### What the exercise asks
Return all lines below containing the word "emph".

### Supplied data
※ ※ ※

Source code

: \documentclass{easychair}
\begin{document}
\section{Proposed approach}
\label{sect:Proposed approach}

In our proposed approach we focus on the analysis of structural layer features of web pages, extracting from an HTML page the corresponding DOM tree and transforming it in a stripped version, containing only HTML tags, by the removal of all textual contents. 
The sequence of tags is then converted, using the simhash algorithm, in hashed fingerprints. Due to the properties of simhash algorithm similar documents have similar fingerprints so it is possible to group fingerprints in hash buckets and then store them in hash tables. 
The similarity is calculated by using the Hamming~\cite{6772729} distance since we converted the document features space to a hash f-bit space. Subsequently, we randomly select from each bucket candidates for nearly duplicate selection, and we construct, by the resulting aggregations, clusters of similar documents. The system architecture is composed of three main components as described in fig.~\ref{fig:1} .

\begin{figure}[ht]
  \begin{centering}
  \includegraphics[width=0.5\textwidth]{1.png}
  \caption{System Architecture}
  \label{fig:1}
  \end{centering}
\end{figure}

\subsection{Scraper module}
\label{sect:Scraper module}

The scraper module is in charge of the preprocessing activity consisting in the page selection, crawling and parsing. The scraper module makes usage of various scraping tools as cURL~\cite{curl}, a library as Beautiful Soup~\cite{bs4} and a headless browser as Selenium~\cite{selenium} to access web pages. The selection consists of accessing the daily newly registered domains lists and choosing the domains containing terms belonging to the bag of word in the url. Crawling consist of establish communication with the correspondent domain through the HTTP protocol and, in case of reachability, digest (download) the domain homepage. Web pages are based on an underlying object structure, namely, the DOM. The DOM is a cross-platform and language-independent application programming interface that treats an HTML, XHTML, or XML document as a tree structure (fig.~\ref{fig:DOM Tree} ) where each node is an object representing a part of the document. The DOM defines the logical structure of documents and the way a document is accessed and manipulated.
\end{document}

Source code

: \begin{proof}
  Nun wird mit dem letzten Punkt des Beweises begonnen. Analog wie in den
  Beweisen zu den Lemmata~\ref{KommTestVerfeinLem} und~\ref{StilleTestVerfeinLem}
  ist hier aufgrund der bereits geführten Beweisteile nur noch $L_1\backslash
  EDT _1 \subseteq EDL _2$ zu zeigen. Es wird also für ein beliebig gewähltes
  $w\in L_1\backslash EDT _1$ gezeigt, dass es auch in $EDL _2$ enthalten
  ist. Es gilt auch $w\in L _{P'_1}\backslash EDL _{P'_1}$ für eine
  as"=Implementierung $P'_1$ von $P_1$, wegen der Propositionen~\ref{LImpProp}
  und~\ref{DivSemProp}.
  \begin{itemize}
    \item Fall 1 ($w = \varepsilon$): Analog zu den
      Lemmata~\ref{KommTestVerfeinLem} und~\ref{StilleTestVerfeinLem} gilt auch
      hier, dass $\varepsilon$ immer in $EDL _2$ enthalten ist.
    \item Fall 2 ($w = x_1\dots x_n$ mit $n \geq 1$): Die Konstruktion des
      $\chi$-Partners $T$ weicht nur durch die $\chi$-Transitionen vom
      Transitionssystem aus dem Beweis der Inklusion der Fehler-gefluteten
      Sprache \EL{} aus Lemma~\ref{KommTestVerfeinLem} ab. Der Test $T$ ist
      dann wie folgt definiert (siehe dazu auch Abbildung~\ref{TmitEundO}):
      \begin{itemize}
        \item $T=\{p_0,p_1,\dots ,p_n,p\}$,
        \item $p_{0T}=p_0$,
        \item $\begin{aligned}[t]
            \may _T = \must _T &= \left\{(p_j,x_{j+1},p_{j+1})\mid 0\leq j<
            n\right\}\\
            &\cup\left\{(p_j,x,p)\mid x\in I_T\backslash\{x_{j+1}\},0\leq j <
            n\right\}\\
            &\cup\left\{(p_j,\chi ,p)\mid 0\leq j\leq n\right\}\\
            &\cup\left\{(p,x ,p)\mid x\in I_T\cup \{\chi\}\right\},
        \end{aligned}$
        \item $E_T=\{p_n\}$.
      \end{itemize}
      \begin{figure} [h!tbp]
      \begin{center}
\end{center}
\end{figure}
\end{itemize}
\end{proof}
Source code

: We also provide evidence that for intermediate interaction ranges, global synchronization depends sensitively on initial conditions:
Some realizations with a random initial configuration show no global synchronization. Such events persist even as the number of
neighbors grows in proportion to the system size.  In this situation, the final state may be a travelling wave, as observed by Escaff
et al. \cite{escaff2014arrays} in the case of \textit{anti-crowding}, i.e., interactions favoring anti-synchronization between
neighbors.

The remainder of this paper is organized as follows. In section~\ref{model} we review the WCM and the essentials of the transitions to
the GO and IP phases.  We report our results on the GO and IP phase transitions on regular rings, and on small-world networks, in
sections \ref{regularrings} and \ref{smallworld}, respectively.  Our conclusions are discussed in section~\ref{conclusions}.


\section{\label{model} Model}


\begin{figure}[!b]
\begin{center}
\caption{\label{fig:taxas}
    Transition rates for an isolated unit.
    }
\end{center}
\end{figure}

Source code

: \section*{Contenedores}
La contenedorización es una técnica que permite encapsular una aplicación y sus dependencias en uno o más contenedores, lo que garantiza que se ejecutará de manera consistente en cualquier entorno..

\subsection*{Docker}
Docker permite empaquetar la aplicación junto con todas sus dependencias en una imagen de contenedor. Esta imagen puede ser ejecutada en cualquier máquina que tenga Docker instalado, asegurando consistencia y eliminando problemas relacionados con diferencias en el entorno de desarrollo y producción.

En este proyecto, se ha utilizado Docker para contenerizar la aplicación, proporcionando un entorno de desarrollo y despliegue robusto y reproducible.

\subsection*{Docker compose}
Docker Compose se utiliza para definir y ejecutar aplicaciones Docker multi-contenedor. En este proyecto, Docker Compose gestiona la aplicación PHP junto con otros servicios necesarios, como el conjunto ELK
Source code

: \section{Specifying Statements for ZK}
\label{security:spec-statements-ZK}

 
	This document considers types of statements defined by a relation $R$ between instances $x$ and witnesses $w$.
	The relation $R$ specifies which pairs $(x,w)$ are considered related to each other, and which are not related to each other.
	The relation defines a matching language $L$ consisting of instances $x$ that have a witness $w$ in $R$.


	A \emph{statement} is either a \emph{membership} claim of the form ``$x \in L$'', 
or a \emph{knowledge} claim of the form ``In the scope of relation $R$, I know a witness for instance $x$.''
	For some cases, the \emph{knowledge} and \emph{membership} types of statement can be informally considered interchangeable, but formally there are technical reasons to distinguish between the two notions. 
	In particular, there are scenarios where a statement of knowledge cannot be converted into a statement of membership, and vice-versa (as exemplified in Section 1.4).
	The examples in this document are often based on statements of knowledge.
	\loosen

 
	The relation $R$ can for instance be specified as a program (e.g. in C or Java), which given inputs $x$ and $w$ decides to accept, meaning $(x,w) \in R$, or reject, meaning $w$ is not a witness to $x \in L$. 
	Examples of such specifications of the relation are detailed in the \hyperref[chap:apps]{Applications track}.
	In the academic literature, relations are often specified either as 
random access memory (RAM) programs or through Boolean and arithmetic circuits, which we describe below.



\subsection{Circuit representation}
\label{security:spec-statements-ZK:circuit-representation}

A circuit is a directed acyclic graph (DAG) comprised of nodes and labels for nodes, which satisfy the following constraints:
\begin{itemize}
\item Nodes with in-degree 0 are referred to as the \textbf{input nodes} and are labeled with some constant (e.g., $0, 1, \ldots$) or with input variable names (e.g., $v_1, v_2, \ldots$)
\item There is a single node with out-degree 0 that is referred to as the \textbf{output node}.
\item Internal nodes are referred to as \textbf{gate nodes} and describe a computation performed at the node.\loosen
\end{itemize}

※ ※ ※

### Solution to this problem
	A \emph{statement} is either a \emph{membership} claim of the form ``$x \in L$'', 
or a \emph{knowledge} claim of the form ``In the scope of relation $R$, I know a witness for instance $x$.''
	For some cases, the \emph{knowledge} and \emph{membership} types of statement can be informally considered interchangeable, but formally there are technical reasons to distinguish between the two notions. 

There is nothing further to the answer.